Here we have reported VEGF-dependent vascular plasticity in WATs and BAT during aging. VEGF expression in adipose depots varies in different age groups, which show significant differences in anti-VEGF sensitivity. Anti-VEGF treatment produces opposing effects on WAT adipocyte sizes in younger and elder mice, leading to marked differences in insulin sensitivity. Surprisingly, HFD-fed obese mice are more likely to develop VEGF-dependent insulin resistance, and anti-VEGF therapy significantly improves insulin sensitivity. Our results may provide valuable information for the treatment of type 2 diabetes with antiangiogenic drugs and imply that different age populations and their BMI status may affect therapeutic outcomes. Adipose tissue, especially WAT, is probably the most unique tissue in our body, continuously undergoing expansion and shrinkage. This plasticity would inevitably alter cellular and molecular components in the adipose microenvironment. Other cell components including endothelial, perivascular, inflammatory, and mesenchymal cells also constantly change their numbers and functions to cope with the metabolic demand of adipocytes. This is particularly true in adult and aged populations. Among all nonadipocyte components, blood vessels are the most dominant structures (22–24), displaying tremendous plasticity. Pharmacological inhibition of adipose angiogenesis in obese animals demonstrated beneficial effects in preventing obesity development (25–27).

Recent studies using genetic mouse models have investigated the role of VEGF in obesity and insulin sensitivity. In gain-of-function experiments, overexpression, rather than inhibition, of VEGF in adipose tissues protects diet-induced obesity and insulin resistance (12, 28, 29). However, temporary systemic loss of VEGF function in mice also results in a lean phenotype and improvement of insulin sensitivity (30). Despite these discrepancies, the age-related issue has not been carefully studied. In our study, we demonstrate that inhibition of VEGF significantly increases adipocyte sizes in younger mice, but opposite effects can be seen in midaged and elder mice. Anti-VEGF-induced polarized effects seem to be mediated by VEGFR2 signaling because anti-VEGFR2 treatment reproduces the opposing effects on adipocyte sizes. Because VEGFR2 expression is relatively restricted to vascular endothelial cells (31), recapitulation of anti-VEGF effects by the anti-VEGFR2 treatment demonstrates that the vasculature is primarily responsible for adipocyte alterations. Enlargement of adipocytes by anti-VEGF treatment has not been translated into increased body weight and BMI in these younger mice. Perhaps continuous development of nonadipose tissues and organs affect the total body weight in these mice. However, decreases of adipocyte sizes in anti-VEGF-treated midaged mice do not result in significantly reduced body weight and BMI, whereas reduced body weight and BMI was observed in anti-VEGF-treated elder animals.

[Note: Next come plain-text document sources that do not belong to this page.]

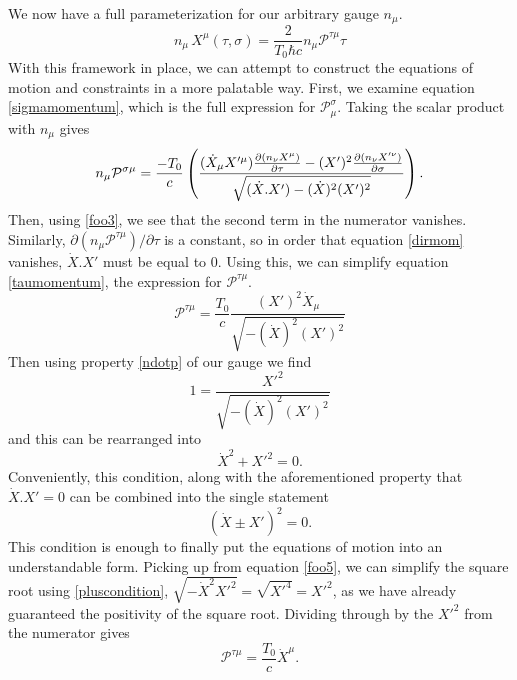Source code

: \documentclass[a4paper,12pt]{article}
\numberwithin{equation}{section}
\begin{document}
We now have a full parameterization for our arbitrary gauge $n_\mu$.
\begin{equation}\label{ngauge}
n_\mu \, X^\mu(\tau, \sigma)  =  \frac{2}{T_0 \hbar c} n_\mu  \mathcal{P}^{\tau \mu} \tau 
\end{equation}
With this framework in place, we can attempt to construct the equations of motion and constraints in a more palatable way. First, we examine equation \ref{sigmamomentum}, which is the full expression for $\mathcal{P}^\sigma_\mu$. Taking the scalar product with $n_\mu$ gives
\begin{equation}{\label{dirmom}}
n_\mu \mathcal{P}^{\sigma \mu} = \frac{-T_0}{c} \left(\frac{(\dot{X}_\mu X'^\mu) \frac{\partial (n_\nu X^\mu)}{\partial \tau} - (X')^2\frac{\partial (n_\nu X'^\nu)}{\partial \sigma}}{\sqrt{(\dot{X}.X') - (\dot{X})^2(X')^2}}\right).
\end{equation}
Then, using \ref{foo3}, we see that the second term in the numerator vanishes. Similarly, $\partial (n_\mu \mathcal{P}^{\tau \mu})/\partial \tau$ is a constant, so in order that equation \ref{dirmom} vanishes, $\dot{X}.X'$ must be equal to $0$. Using this, we can simplify equation \ref{taumomentum}, the expression for $\mathcal{P}^{\tau \mu}$.
\begin{equation}\label{foo5}
\mathcal{P}^{\tau \mu} = \frac{T_0}{c}\frac{(X')^2 \dot{X}_\mu}{\sqrt{-(\dot{X})^2(X')^2}}
\end{equation}
Then using property \ref{ndotp} of our gauge we find
\begin{equation}
1 = \frac{X'^2}{\sqrt{-(\dot{X})^2(X')^2}}
\end{equation}
and this can be rearranged into 
\begin{equation}\label{pluscondition}
\dot{X}^2 + X'^2 = 0.
\end{equation}
Conveniently, this condition, along with the aforementioned property that $\dot{X}.X'=0$ can be combined into the single statement
\begin{equation}\label{constraint}
(\dot{X}\pm X')^2 = 0.
\end{equation}
This condition is enough to finally put the equations of motion into an understandable form. Picking up from equation \ref{foo5}, we can simplify the square root using \ref{pluscondition}, $\sqrt{-\dot{X}^2 X'^2} = \sqrt{X'^4} = X'^2$, as we have already guaranteed the positivity of the square root. Dividing through by the $X'^2$ from the numerator gives 
\begin{equation}\label{taumomentumeom}
\mathcal{P}^{\tau \mu} = \frac{T_0}{c}\dot{X}^\mu.
\end{equation}
\end{document}

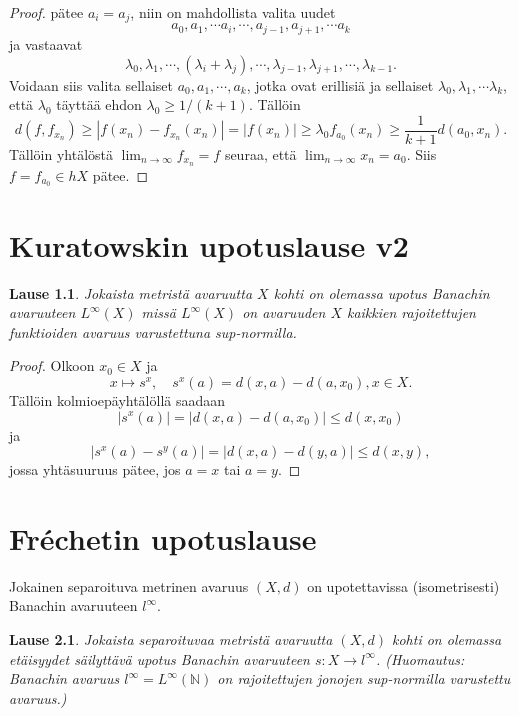 \documentclass[12pt,a4paper,leqno]{report}
\newcommand{\N}{\mathbb{N}}
\theoremstyle{plain}
\newtheorem{lause}[equation]{Lause}
\theoremstyle{definition}
\theoremstyle{remark}
\begin{document}
\begin{proof}
pätee $ a_i=a_j$, niin on mahdollista valita uudet $$a_0,a_1,\cdots a_i,\cdots, a_{j-1},a_{j+1},\cdots a_{k}$$ ja vastaavat $$\lambda_0,\lambda_1,\cdots, (\lambda_i+\lambda_j),\cdots ,
\lambda_{j-1},
\lambda_{j+1},\cdots, \lambda_{k-1}.$$ 
Voidaan siis valita sellaiset $a_0,a_1,\cdots, a_k$, jotka ovat erillisiä ja sellaiset $\lambda_0,\lambda_1,\cdots \lambda_k$, että $\lambda_0$ täyttää ehdon $\lambda_0\geq 1/(k+1)$. Tällöin $$d(f,f_{x_n})\geq |f(x_n)-f_{x_n}(x_n)|=|f(x_n)|\geq \lambda_0 f_{a_0}(x_n)\geq \dfrac{1}{k+1}d(a_0,x_n).$$
Tällöin yhtälöstä $\lim_{n\rightarrow\infty} f_{x_n}=f$ seuraa, että $\lim_{n\rightarrow\infty }x_n=a_0$. Siis $ f=f_{a_0}\in hX$ pätee.

\end{proof}



\chapter{Kuratowskin upotuslause v2}\label{Kuratowski2}

\begin{lause}Jokaista metristä avaruutta $X$ kohti on olemassa upotus Banachin avaruuteen $L^{\infty}(X)$ missä $L^{\infty}(X)$ on avaruuden $X$ kaikkien rajoitettujen funktioiden avaruus varustettuna sup-normilla.
\end{lause}

\begin{proof}
Olkoon $x_0\in X$ ja 
$$ x\mapsto s^x,\quad s^x(a)=d(x,a)-d(a,x_0),x\in X.$$ 
Tällöin kolmioepäyhtälöllä saadaan 
$$|s^x(a)|=|d(x,a)-d(a,x_0)|\leq d(x,x_0)$$
ja 
$$|s^x(a)-s^y(a)|=|d(x,a)-d(y,a)|\leq d(x,y),$$
jossa yhtäsuuruus pätee, jos $a=x $ tai $a=y $.

\end{proof} 







\chapter{Fréchetin upotuslause}\label{Frechet}

Jokainen separoituva metrinen avaruus $(X,d)$ on upotettavissa (isometrisesti) Banachin avaruuteen $l^\infty$. 
\begin{lause}Jokaista separoituvaa metristä avaruutta $(X,d)$ kohti on olemassa etäisyydet säilyttävä upotus Banachin avaruuteen $s\colon X\rightarrow l^\infty$. 
(Huomautus: Banachin avaruus $l^\infty=L^\infty(\N)$ on rajoitettujen jonojen sup-normilla varustettu avaruus.)
\end{lause}
\end{document}
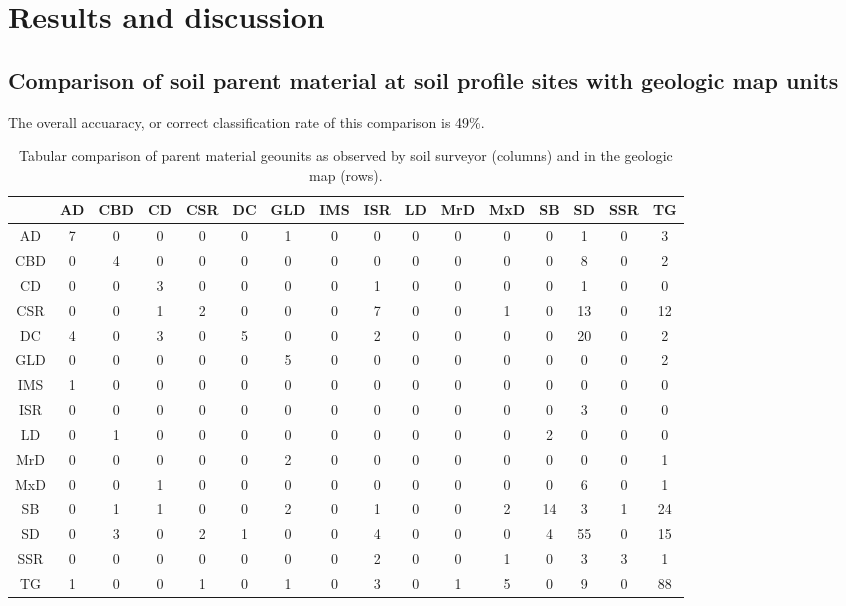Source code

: \documentclass[preprint,12pt,authoryear]{elsarticle}
\begin{document}
\clearpage
\section{Results and discussion}
\subsection{Comparison of soil parent material at soil profile sites with geologic map units}
The overall accuaracy, or correct classification rate of this comparison is 49\%.
\begin{table}[ht]
\centering
\tabcolsep=0.06cm
\begin{tabular}{c|ccccccccccccccc}
 & AD & CBD & CD & CSR & DC & GLD & IMS & ISR & LD & MrD & MxD & SB & SD & SSR & TG \\ 
  \hline
AD &   7 &   0 &   0 &   0 &   0 &   1 &   0 &   0 &   0 &   0 &   0 &   0 &   1 &   0 &   3 \\ 
  CBD &   0 &   4 &   0 &   0 &   0 &   0 &   0 &   0 &   0 &   0 &   0 &   0 &   8 &   0 &   2 \\ 
  CD &   0 &   0 &   3 &   0 &   0 &   0 &   0 &   1 &   0 &   0 &   0 &   0 &   1 &   0 &   0 \\ 
  CSR &   0 &   0 &   1 &   2 &   0 &   0 &   0 &   7 &   0 &   0 &   1 &   0 &  13 &   0 &  12 \\ 
  DC &   4 &   0 &   3 &   0 &   5 &   0 &   0 &   2 &   0 &   0 &   0 &   0 &  20 &   0 &   2 \\ 
  GLD &   0 &   0 &   0 &   0 &   0 &   5 &   0 &   0 &   0 &   0 &   0 &   0 &   0 &   0 &   2 \\ 
  IMS &   1 &   0 &   0 &   0 &   0 &   0 &   0 &   0 &   0 &   0 &   0 &   0 &   0 &   0 &   0 \\ 
  ISR &   0 &   0 &   0 &   0 &   0 &   0 &   0 &   0 &   0 &   0 &   0 &   0 &   3 &   0 &   0 \\ 
  LD &   0 &   1 &   0 &   0 &   0 &   0 &   0 &   0 &   0 &   0 &   0 &   2 &   0 &   0 &   0 \\ 
  MrD &   0 &   0 &   0 &   0 &   0 &   2 &   0 &   0 &   0 &   0 &   0 &   0 &   0 &   0 &   1 \\ 
  MxD &   0 &   0 &   1 &   0 &   0 &   0 &   0 &   0 &   0 &   0 &   0 &   0 &   6 &   0 &   1 \\ 
  SB &   0 &   1 &   1 &   0 &   0 &   2 &   0 &   1 &   0 &   0 &   2 &  14 &   3 &   1 &  24 \\ 
  SD &   0 &   3 &   0 &   2 &   1 &   0 &   0 &   4 &   0 &   0 &   0 &   4 &  55 &   0 &  15 \\ 
  SSR &   0 &   0 &   0 &   0 &   0 &   0 &   0 &   2 &   0 &   0 &   1 &   0 &   3 &   3 &   1 \\ 
  TG &   1 &   0 &   0 &   1 &   0 &   1 &   0 &   3 &   0 &   1 &   5 &   0 &   9 &   0 &  88 \\ 
   \hline
\end{tabular}
\caption{Tabular comparison of parent material geounits as observed by soil surveyor (columns) and in the geologic map (rows).} 
\label{kartiergegenkarte}
\end{table}
\end{document}
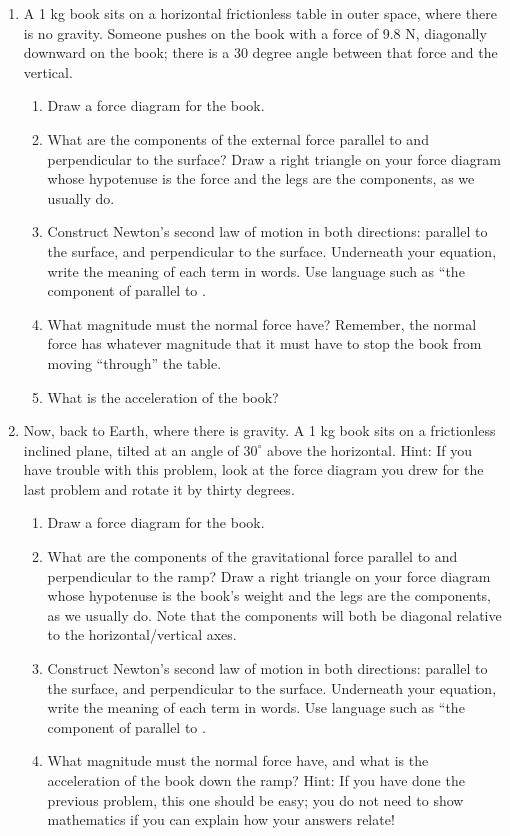 \documentclass[12pt]{article}
\begin{document}
\begin{enumerate}
\item{A 1 kg book sits on a horizontal frictionless table in outer space, where there is no
 	gravity. Someone pushes on the book with a force of 9.8 N, diagonally downward on the book; there is a 30 degree
 	angle between that force and the vertical.}

 	\begin{enumerate}
\item{Draw a force diagram for the book. }
\item{What are the components of the external force parallel to and perpendicular to
 	the surface? Draw a right triangle on your force diagram whose hypotenuse is the
 	force and the legs are the components, as we usually do.}
\item Construct Newton's second law of motion in both directions: parallel to the surface, and perpendicular to the surface. 
Underneath your equation, write the meaning of each term in words. Use language such as ``the component of \underline{\hspace{0.5in}} parallel to \underline{\hspace{0.5in}}.


\item{What magnitude must the normal force have? Remember, the normal force has
 	whatever magnitude that it must have to stop the book from moving ``through''
 	the table.}
\item{What is the acceleration of the book?}
\end{enumerate}

\item{Now, back to Earth, where there is gravity. A 1 kg book sits on a frictionless inclined
 	plane, tilted at an angle of $30^\circ$ above the horizontal. Hint: If you have trouble with
 	this problem, look at the force diagram you drew for the last problem and rotate it by
 	thirty degrees. }
\begin{enumerate}
\item{Draw a force diagram for the book. }
\item{What are the components of the gravitational force parallel to and perpendicular
 	to the ramp? Draw a right triangle on your force diagram whose hypotenuse is
 	the book’s weight and the legs are the components, as we usually do. Note that
 	the components will both be diagonal relative to the horizontal/vertical axes. }
\item Construct Newton's second law of motion in both directions: parallel to the surface, and perpendicular to the surface. 
Underneath your equation, write the meaning of each term in words. Use language such as ``the component of \underline{\hspace{0.5in}} parallel to \underline{\hspace{0.5in}}.
\item{What magnitude must the normal force have, and what is the acceleration of the book down the ramp? Hint: If you have done the
 	previous problem, this one should be easy; you do not need to show mathematics
 	if you can explain how your answers relate!}
\end{enumerate}
 

\end{enumerate}
\end{document}
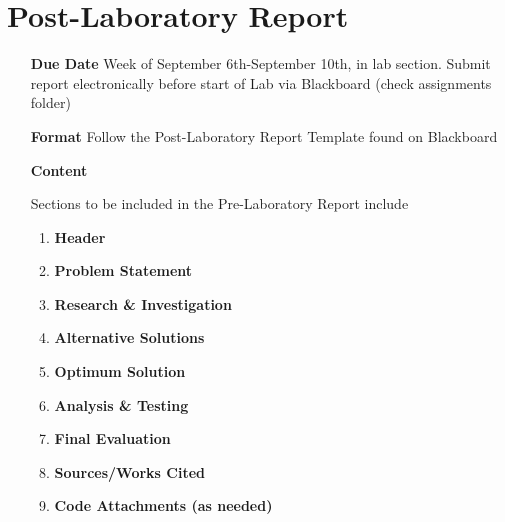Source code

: \documentclass[]{report}
\begin{document}
\begin{itemize}
{	}
\end{itemize}

\section{Post-Laboratory Report}

\begin{itemize}
	\item[\textbf{Due Date}]{Week of September 6th-September 10th, \the\year \space in lab section. Submit report electronically before start of Lab via Blackboard (check assignments folder)}
	\item[\textbf{Format}]{Follow the Post-Laboratory Report Template found on Blackboard}
	\item[\textbf{Content}]{Sections to be included in the Pre-Laboratory Report include
		\begin{enumerate}
			\item \textbf{Header}
			\item \textbf{Problem Statement}
			\item \textbf{Research \& Investigation}
			\item \textbf{Alternative Solutions}
			\item \textbf{Optimum Solution}
			\item \textbf{Analysis \& Testing}
			\item \textbf{Final Evaluation}
			\item \textbf{Sources/Works Cited}
			\item \textbf{Code Attachments (as needed)}
		\end{enumerate}
		
	}
\end{itemize}
\end{document}
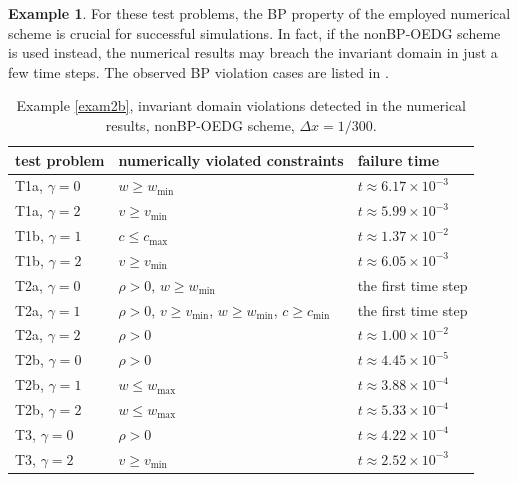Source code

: \documentclass[times,final]{elsarticle}
\numberwithin{equation}{section}
\theoremstyle{definition}
\newtheorem{exa}[remark]{Example}
\theoremstyle{remark}
\begin{document}
\begin{exa}
	For these test problems, the BP property of the employed numerical scheme is crucial for successful simulations. In fact, if the nonBP-OEDG scheme is used instead, the numerical results may breach the invariant domain in just a few time steps. The observed BP violation cases are listed in .
	
	
	\begin{table}[h!]
		\renewcommand{\arraystretch}{1.3}
		\centering
		\caption{\sf Example \ref{exam2b}, invariant domain violations detected in the numerical results, nonBP-OEDG scheme, $\Delta x = 1/300$.}
		\begin{tabular}{lll}
			
			\toprule[1.5pt]
			
			test problem & numerically violated constraints & failure time \\
			
			\midrule[1.5pt]
			
			T1a, $\gamma = 0$ & $w \ge w_{\min}$ & $t \approx 6.17\times 10^{-3}$ \\
			T1a, $\gamma = 2$ & $v \ge v_{\min}$ & $t \approx 5.99\times 10^{-3}$ \\
			T1b, $\gamma = 1$ & $c \le c_{\max}$ & $t \approx 1.37\times 10^{-2}$ \\
			T1b, $\gamma = 2$ & $v \ge v_{\min}$ & $t \approx 6.05\times 10^{-3}$ \\
			T2a, $\gamma = 0$ & $\rho > 0$, $w \ge w_{\min}$ & the first time step \\
			T2a, $\gamma = 1$ & $\rho > 0$, $v \ge v_{\min}$, $w \ge w_{\min}$, $c \ge c_{\min}$ & the first time step \\
			T2a, $\gamma = 2$ & $\rho > 0$ & $t \approx 1.00\times 10^{-2}$ \\
			T2b, $\gamma = 0$ & $\rho > 0$ & $t \approx 4.45\times 10^{-5}$ \\
			T2b, $\gamma = 1$ & $w \le w_{\max}$ & $t \approx 3.88\times 10^{-4}$ \\
			T2b, $\gamma = 2$ & $w \le w_{\max}$ & $t \approx 5.33\times 10^{-4}$ \\
			T3, $\gamma = 0$ & $\rho > 0$ & $t \approx 4.22\times 10^{-4}$ \\
			T3, $\gamma = 2$ & $v \ge v_{\min}$ & $t \approx 2.52\times 10^{-3}$ \\
			
			\bottomrule[1.5pt]
			
		\end{tabular}
		\label{Table3}
	\end{table}
	

\end{exa}
\end{document}
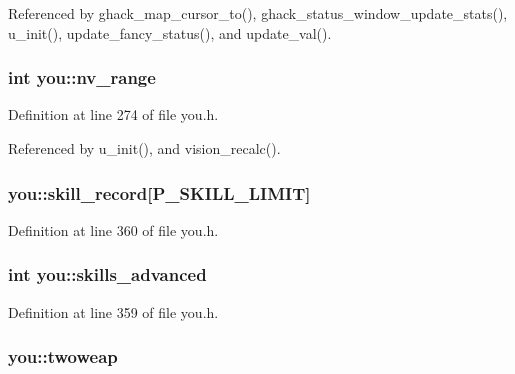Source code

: Referenced by ghack\+\_\+map\+\_\+cursor\+\_\+to(), ghack\+\_\+status\+\_\+window\+\_\+update\+\_\+stats(), u\+\_\+init(), update\+\_\+fancy\+\_\+status(), and update\+\_\+val().

\hypertarget{structyou_ae113edf3224fab48b8169fb457f26166}{
\subsubsection[{nv\+\_\+range}]{\setlength{\rightskip}{0pt plus 5cm}int you\+::nv\+\_\+range}}\label{structyou_ae113edf3224fab48b8169fb457f26166}


Definition at line 274 of file you.\+h.



Referenced by u\+\_\+init(), and vision\+\_\+recalc().

\hypertarget{structyou_ae1a263e0ff3b5780cfec4a4270de467d}{
\subsubsection[{skill\+\_\+record}]{ you\+::skill\+\_\+record\mbox{[}{\bf P\+\_\+\+S\+K\+I\+L\+L\+\_\+\+L\+I\+M\+I\+T}\mbox{]}}}\label{structyou_ae1a263e0ff3b5780cfec4a4270de467d}


Definition at line 360 of file you.\+h.

\hypertarget{structyou_a13f09328a1c11c4a1bee0309d0ef84e6}{
\subsubsection[{skills\+\_\+advanced}]{\setlength{\rightskip}{0pt plus 5cm}int you\+::skills\+\_\+advanced}}\label{structyou_a13f09328a1c11c4a1bee0309d0ef84e6}


Definition at line 359 of file you.\+h.

\hypertarget{structyou_ade2cee6956bba775aa796bba6ae857ec}{
\subsubsection[{twoweap}]{ you\+::twoweap}}\label{structyou_ade2cee6956bba775aa796bba6ae857ec}


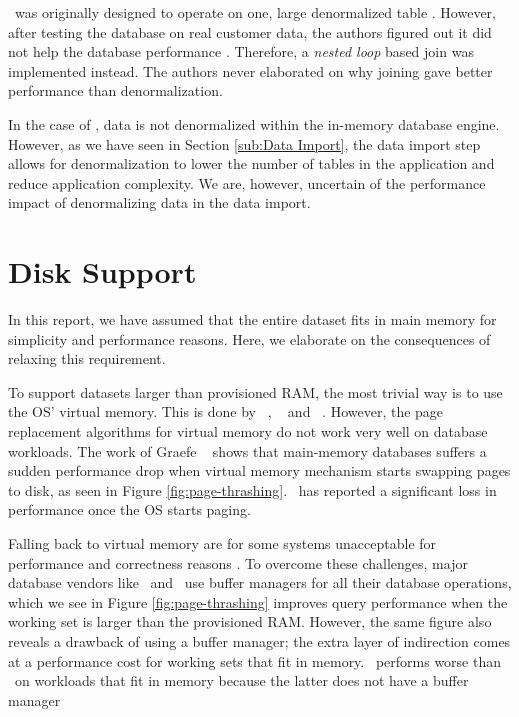 \blink~was originally designed to operate on one, large denormalized table \cite{Johnson2008-cp}. However, after testing the database on real customer data, the authors figured out it did not help the database performance \cite{Barber2012-xt}. Therefore, a \textit{nested loop} based join was implemented instead. The authors never elaborated on why joining gave better performance than denormalization.

In the case of \qlikview, data is not denormalized within the in-memory database engine. However, as we have seen in Section \ref{sub:Data Import}, the data import step allows for denormalization to lower the number of tables in the application and reduce application complexity. We are, however, uncertain of the performance impact of denormalizing data in the data import. 

\section{Disk Support}
\label{sec:Disk Support}


In this report, we have assumed that the entire dataset fits in main memory for simplicity and performance reasons. Here, we elaborate on the consequences of relaxing this requirement. 

To support datasets larger than provisioned RAM, the most trivial way is to use the OS' virtual memory. This is done by \monetdb~\cite{Boncz2002-yj}, \blink~\cite{Barber2014-ey} and \qlikview~\cite{Qlik2011-ef}. However, the page replacement algorithms for virtual memory do not work very well on database workloads. The work of Graefe \ea~\cite{Graefe2014-ds} shows that main-memory databases suffers a sudden performance drop when virtual memory mechanism starts swapping pages to disk, as seen in Figure \ref{fig:page-thrashing}. \qlikview~has reported a significant loss in performance once the OS starts paging. 

Falling back to virtual memory are for some systems unacceptable for performance and correctness reasons \cite{Graefe2014-ds}. To overcome these challenges, major database vendors like \oracle~and \mssql~use buffer managers for all their database operations, which we see in Figure \ref{fig:page-thrashing} improves query performance when the working set is larger than the provisioned RAM. However, the same figure also reveals a drawback of using a buffer manager; the extra layer of indirection comes at a performance cost for working sets that fit in memory. \mssql~performs worse than \vertipaq~on workloads that fit in memory because the latter does not have a buffer manager \cite{Ferrari2012-hm}

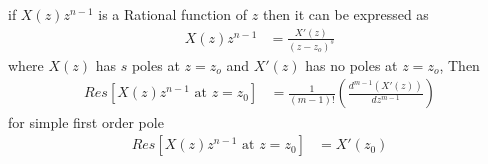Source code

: \documentclass[journal,12pt,onecolumn]{IEEEtran}
\theoremstyle{remark}
\providecommand{\sbrak}[1]{\ensuremath{{}\left[#1\right]}}
\providecommand{\brak}[1]{\ensuremath{\left(#1\right)}}
\begin{document}
if $X\brak{z}z^{n-1}$ is a Rational function of $z$ then it can be expressed as
\begin{align}
    X\brak{z} z^{n-1} & = \frac{X'\brak{z}}{\brak{z-z_o}^s}
\end{align}
where $X\brak{z}$ has $s$ poles at $z=z_o$ and $X'\brak{z}$ has no poles at $z = z_o$, Then
\begin{align}
    Res\sbrak{X\brak{z}z^{n-1} \text{ at } z=z_0} & = \frac{1}{\brak{m-1}!} \brak{\frac{d^{m-1}\brak{X'\brak{z}}}{dz^{m-1}}}
\end{align}
for simple first order pole
\begin{align}
    Res\sbrak{X\brak{z}z^{n-1} \text{ at } z=z_0} & = X'\brak{z_0}
\end{align}
\end{document}
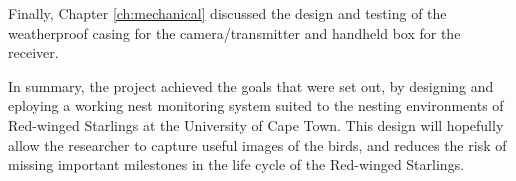 \documentclass[class=report,11pt,crop=false]{standalone}
\begin{document}
Finally, Chapter \ref{ch:mechanical} discussed the design and testing of the weatherproof casing for the camera/transmitter and handheld box for the receiver. 

In summary, the project achieved the goals that were set out, by designing and eploying a working nest monitoring system suited to the nesting environments of Red-winged Starlings at the University of Cape Town. This design will hopefully allow the researcher to capture useful images of the birds, and reduces the risk of missing important milestones in the life cycle of the Red-winged Starlings. 



\ifstandalone

\printnoidxglossary[type=\acronymtype,nonumberlist]
\fi
\end{document}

We cannot exclude possibilities that nonadipose tissues are also involved in modulation of anti-VEGF-improved insulin sensitivity. Our recent study showed that systemic treatment of healthy mice (8–12 wk old) resulted in vascular reduction in several endocrine organs including pancreas, adrenal gland, and thyroid (20). Despite anti-VEGF-induced vascular reduction in pancreas, circulating insulin levels remained unaltered, suggesting that insulin production is less likely the mechanism for anti-VEGF-improved sensitivity. The insulin tolerance test further supports this view because anti-VEGF treatment significantly improved glucose clearance, suggesting modulation of insulin utilization rather than production as the mechanism. Skeletal muscle tissue is the largest organ for glucose uptake; however, we have found that anti-VEGF treatment did not affect microvessel density in this tissue. Thus, it is unlikely that the effect of anti-VEGF treatment on skeletal muscle tissues would have a significant impact on insulin sensitivity in our model system.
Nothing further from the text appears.